Così si giunge al tema della programmazione economica come portante di una azione pubblica di lungo periodo, cioè tale da sostenere gli investimenti privati e quindi l’avvio di un processo virtuoso di accelerazione dell’economia.

Programmazione significa certezza delle fasi di attuazione e quindi disponibilità di competenze e delle strutture per realizzare gli impegni infrastrutturali ed operativi, che vengono assunti con il Piano nazionale di rilancio e resilienza. La nostra esperienza di programmazione dei fondi strutturali europei dimostra come proprio nell’attuazione sta il nostro punto debole, cosicché la quantità di risorse – i 200 miliardi, che sono divenuti nottetempo oltre 300 – è strettamente legato alla organizzazione ed alle competenze per realizzazione questi progetti.
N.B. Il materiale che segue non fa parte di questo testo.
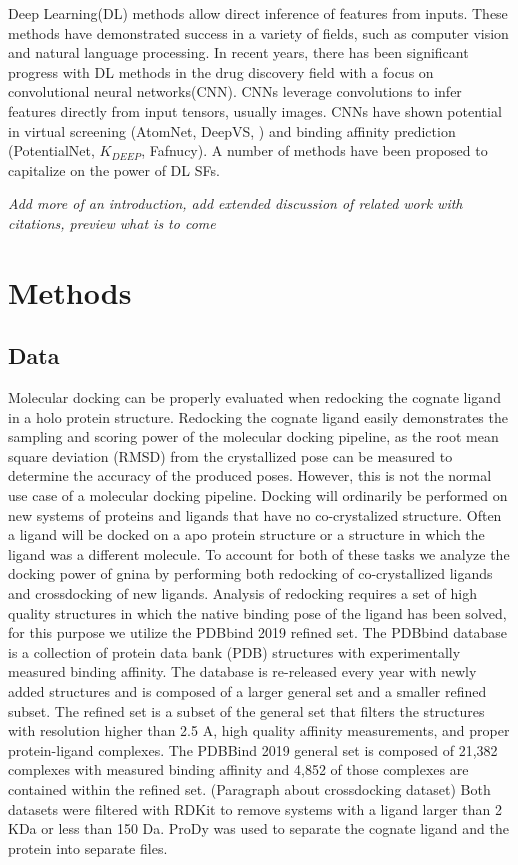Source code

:\documentclass[journal=jcisd8,manuscript=article]{achemso}
\begin{document}
Deep Learning(DL) methods allow direct inference of features from inputs. These methods have demonstrated success in a variety of fields, such as computer vision and natural language processing. In recent years, there has been significant progress with DL methods in the drug discovery field with a focus on convolutional neural networks(CNN). CNNs leverage convolutions to infer features directly from input tensors, usually images. CNNs have shown potential in virtual screening (AtomNet, DeepVS, \cite{Ragoza2017}) and binding affinity prediction (PotentialNet, $K_{DEEP}$, Fafnucy). A number of methods have been proposed to capitalize on the power of DL SFs. 

\textit{Add more of an introduction, add extended discussion of related work with citations, preview what is to come}

\section{Methods}


\subsection{Data}
Molecular docking can be properly evaluated when redocking the cognate ligand in a holo protein structure. Redocking the cognate ligand easily demonstrates the sampling and scoring power of the molecular docking pipeline, as the root mean square deviation (RMSD) from the crystallized pose can be measured to determine the accuracy of the produced poses. However, this is not the normal use case of a molecular docking pipeline.  Docking will ordinarily be performed on new systems of proteins and ligands that have no co-crystalized structure. Often a ligand will be docked on a apo protein structure or a structure in which the ligand was a different molecule. To account for both of these tasks we analyze the docking power of gnina by performing both redocking of co-crystallized ligands and crossdocking of new ligands. 
Analysis of redocking requires a set of high quality structures in which the native binding pose of the ligand has been solved, for this purpose we utilize the PDBbind 2019 refined set. The PDBbind database is a collection of protein data bank (PDB) structures with experimentally measured binding affinity. The database is re-released every year with newly added structures and is composed of a larger general set and a smaller refined subset. The refined set is a subset of the general set that filters the structures with resolution higher than 2.5 A, high quality affinity measurements, and proper protein-ligand complexes.  The PDBBind 2019 general set is composed of 21,382 complexes with measured binding affinity and 4,852 of those complexes are contained within the refined set.
(Paragraph about crossdocking dataset)
Both datasets were filtered with RDKit to remove systems with a ligand larger than 2 KDa or less than 150 Da. ProDy was used to separate the cognate ligand and the protein into separate files.
\end{document}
Questi progetti sono per altro sembrano messi assieme assommando disegni non sempre coerenti fra loro e surrogati dalla moltiplicazione di sempre nuovi centri di ricerca e trasferimento, che non tengono conto delle strutture già esistenti.

Porre all’interno di questo complesso di relazioni una crisi di governo largamente incomprensibile vuol dire scardinare l’intero quadro di riferimento, che legittima un investimento di questa dimensione non solo finanziaria, ma anche politica. Senza questo quadro operativo ciò che resta è la promessa di una crescita a breve termine, contro la certezza di un debito “sudamericano” per i nostri figli.